HIGH levels of cancer-causing chemicals at the Catholes reservoir has forced Laois County Council to announce its closure, but the council has refused to tell the households affected.

HIGH levels of cancer-causing chemicals at the Catholes reservoir has forced Laois County Council to announce its closure, but the council has refused to tell the households affected.

The levels of tri-halo-methanes (THMs) exceeded limits set by the World Health Organisation in two out of eight tests over the past two years, resulting in a warning from the Environmental Protection Agency to fix the problem. THMs are a byproduct of chlorine which is added to drinking water to kill bacteria. Long term exposure to these chemicals is thought to increase the risk of cancer.

The reservoir stopped serving Mountmellick earlier this year and now serves just twenty consumers between the Catholes and Derryguile, but Laois County Council will not be informing those people if levels of tri-halo-methanes (THMs) go above acceptable levels again. The decision was met with dismay by Chairman of Derryguile residents association, Leo Dunne.

“It’s time the council put their house in order. It’s only manners to inform people not to drink the water. It’s very disappointing news considering we’ve been fighting for years to find the reasons for the high rate of cancer in Derryguile. We did a survey and found 42 cases in a 1.5 mile radius. It’s frightening and we still don’t know the reasons,” he said, adding that both himself and his wife Sheelagh Coyle have battled cancer.

Senior engineer Michael O’Hora explained that due to the high amount of organic matter in the Catholes water, which flows from the Slieve Blooms, high levels of chlorine are sometimes needed, resulting in a breach of acceptable THM levels. He doesn’t see a necessity to tell consumers if it happens again.

“This is not long term exposure, it coincides with high rain levels. If it was long term, we would consider it in a different light. We don’t consider it necessary (to inform the public) and we would be in line with other local authorities,” he said.

He pointed out that the EPA have made it clear that disinfecting with chlorine is the most important parameter in drinking water quality.

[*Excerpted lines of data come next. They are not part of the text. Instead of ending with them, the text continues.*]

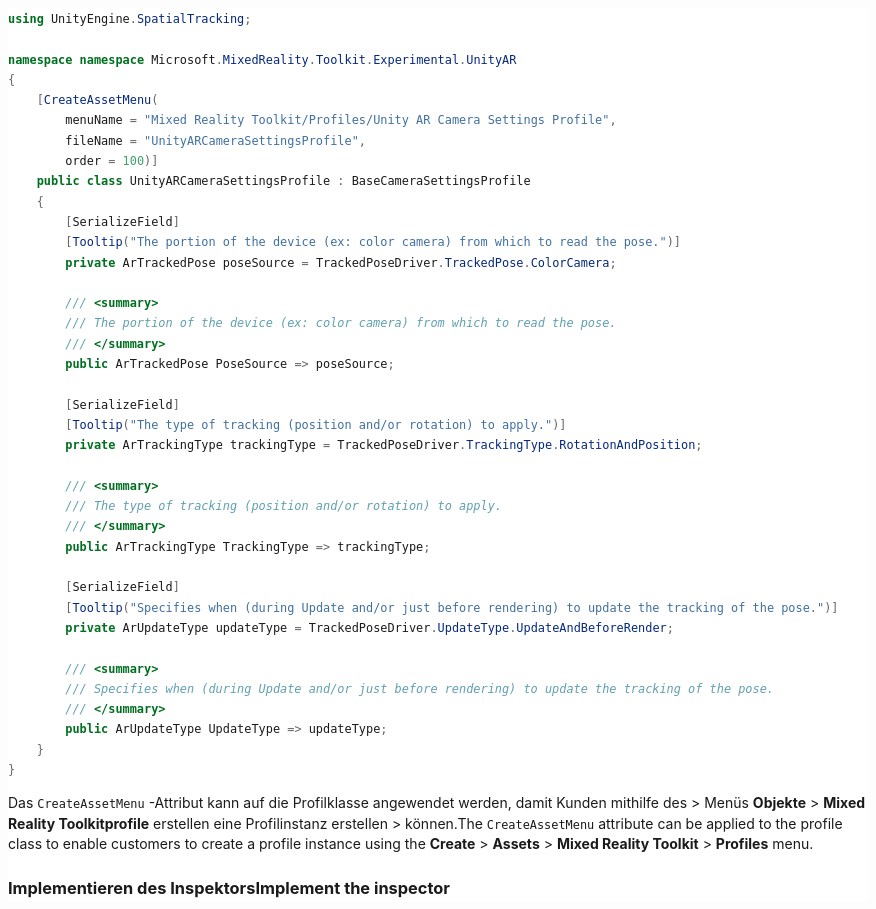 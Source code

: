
```c#
using UnityEngine.SpatialTracking;

namespace namespace Microsoft.MixedReality.Toolkit.Experimental.UnityAR
{
    [CreateAssetMenu(
        menuName = "Mixed Reality Toolkit/Profiles/Unity AR Camera Settings Profile",
        fileName = "UnityARCameraSettingsProfile",
        order = 100)]
    public class UnityARCameraSettingsProfile : BaseCameraSettingsProfile
    {
        [SerializeField]
        [Tooltip("The portion of the device (ex: color camera) from which to read the pose.")]
        private ArTrackedPose poseSource = TrackedPoseDriver.TrackedPose.ColorCamera;

        /// <summary>
        /// The portion of the device (ex: color camera) from which to read the pose.
        /// </summary>
        public ArTrackedPose PoseSource => poseSource;

        [SerializeField]
        [Tooltip("The type of tracking (position and/or rotation) to apply.")]
        private ArTrackingType trackingType = TrackedPoseDriver.TrackingType.RotationAndPosition;

        /// <summary>
        /// The type of tracking (position and/or rotation) to apply.
        /// </summary>
        public ArTrackingType TrackingType => trackingType;

        [SerializeField]
        [Tooltip("Specifies when (during Update and/or just before rendering) to update the tracking of the pose.")]
        private ArUpdateType updateType = TrackedPoseDriver.UpdateType.UpdateAndBeforeRender;

        /// <summary>
        /// Specifies when (during Update and/or just before rendering) to update the tracking of the pose.
        /// </summary>
        public ArUpdateType UpdateType => updateType;
    }
}
```

<span data-ttu-id="2e89e-155">Das `CreateAssetMenu` -Attribut kann auf die Profilklasse angewendet werden, damit Kunden mithilfe des  >  Menüs **Objekte**  >  **Mixed Reality Toolkitprofile** erstellen eine Profilinstanz erstellen  >   können.</span><span class="sxs-lookup"><span data-stu-id="2e89e-155">The `CreateAssetMenu` attribute can be applied to the profile class to enable customers to create a profile instance using the **Create** > **Assets** > **Mixed Reality Toolkit** > **Profiles** menu.</span></span>

### <a name="implement-the-inspector"></a><span data-ttu-id="2e89e-156">Implementieren des Inspektors</span><span class="sxs-lookup"><span data-stu-id="2e89e-156">Implement the inspector</span></span>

“The downside far outstrips any tenuous risk associated. We know that bugs are being killed, it is certainly the lesser of two evils,” he said, while adding that he couldn’t confirm the link between THMs and cancer.

“There are always two schools of thought on that. I wouldn’t be competent to answer that question,” he said.

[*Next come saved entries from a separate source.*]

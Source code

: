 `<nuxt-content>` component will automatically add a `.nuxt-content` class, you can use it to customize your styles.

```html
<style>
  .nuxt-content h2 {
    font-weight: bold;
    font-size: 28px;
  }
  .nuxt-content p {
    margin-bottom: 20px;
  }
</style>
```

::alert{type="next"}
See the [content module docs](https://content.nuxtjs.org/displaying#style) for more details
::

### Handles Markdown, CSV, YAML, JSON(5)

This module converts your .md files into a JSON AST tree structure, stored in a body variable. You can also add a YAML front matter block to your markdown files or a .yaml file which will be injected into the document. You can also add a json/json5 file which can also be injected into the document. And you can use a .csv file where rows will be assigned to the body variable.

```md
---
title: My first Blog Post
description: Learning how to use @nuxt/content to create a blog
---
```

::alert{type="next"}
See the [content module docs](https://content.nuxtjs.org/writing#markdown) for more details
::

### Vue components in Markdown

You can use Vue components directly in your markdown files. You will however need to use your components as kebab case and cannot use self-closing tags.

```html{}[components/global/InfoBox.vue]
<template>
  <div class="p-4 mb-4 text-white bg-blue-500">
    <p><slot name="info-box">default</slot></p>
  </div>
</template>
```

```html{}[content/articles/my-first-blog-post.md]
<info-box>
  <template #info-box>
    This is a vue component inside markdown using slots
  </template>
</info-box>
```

“This is the only area in Laois that remains on the EPA’s remedial action list. We’re fortunate, other local authorities have more extensive lists,” he said, adding that they hope to come in well before the EPA deadline of March 2013 for resolving the problem.

The Catholes water was replaced last April in Mountmellick by groundwater taken from wells in nearby Eyne.

The Council have been granted E1.2m from the Department of the Environment to upgrade the supply, which they will use to sink a further bore well in Eyne, and install a booster station in Mountmellick.

The Catholes reservoir which has traditionally been used as a swimming spot for locals, may be upgraded in years to come.

“To all intents and purposes it will become redundant now, but issues could be resolved with investment. It’s something we need to consider further,” Mr O’Hora said.

Sinn Féin TD Brian Stanley said improvements are needed.

“I will be urging Laois County Council to monitor water quality closely in the county, and particularly the Mountmellick supply, and to carry out the necessary improvement works as soon as possible to ensure water quality in Laois is up to the required safety standards,” he said.